Assignment: Which lines of the listing hold the string "node"? Show each of them.

Supplied information:
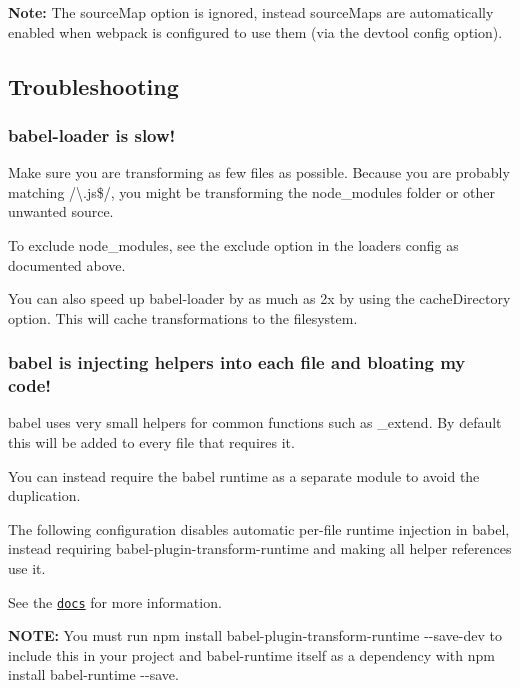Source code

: {\bfseries Note\+:} The {\ttfamily source\+Map} option is ignored, instead source\+Maps are automatically enabled when webpack is configured to use them (via the {\ttfamily devtool} config option).

\subsection*{Troubleshooting}

\subsubsection*{babel-\/loader is slow!}

Make sure you are transforming as few files as possible. Because you are probably matching {\ttfamily /\textbackslash{}.js\$/}, you might be transforming the {\ttfamily node\+\_\+modules} folder or other unwanted source.

To exclude {\ttfamily node\+\_\+modules}, see the {\ttfamily exclude} option in the {\ttfamily loaders} config as documented above.

You can also speed up babel-\/loader by as much as 2x by using the {\ttfamily cache\+Directory} option. This will cache transformations to the filesystem.

\subsubsection*{babel is injecting helpers into each file and bloating my code!}

babel uses very small helpers for common functions such as {\ttfamily \+\_\+extend}. By default this will be added to every file that requires it.

You can instead require the babel runtime as a separate module to avoid the duplication.

The following configuration disables automatic per-\/file runtime injection in babel, instead requiring {\ttfamily babel-\/plugin-\/transform-\/runtime} and making all helper references use it.

See the \href{http://babeljs.io/docs/plugins/transform-runtime/}{\tt docs} for more information.

{\bfseries N\+O\+TE\+:} You must run {\ttfamily npm install babel-\/plugin-\/transform-\/runtime -\/-\/save-\/dev} to include this in your project and {\ttfamily babel-\/runtime} itself as a dependency with {\ttfamily npm install babel-\/runtime -\/-\/save}.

Response:
Make sure you are transforming as few files as possible. Because you are probably matching {\ttfamily /\textbackslash{}.js\$/}, you might be transforming the {\ttfamily node\+\_\+modules} folder or other unwanted source.
To exclude {\ttfamily node\+\_\+modules}, see the {\ttfamily exclude} option in the {\ttfamily loaders} config as documented above.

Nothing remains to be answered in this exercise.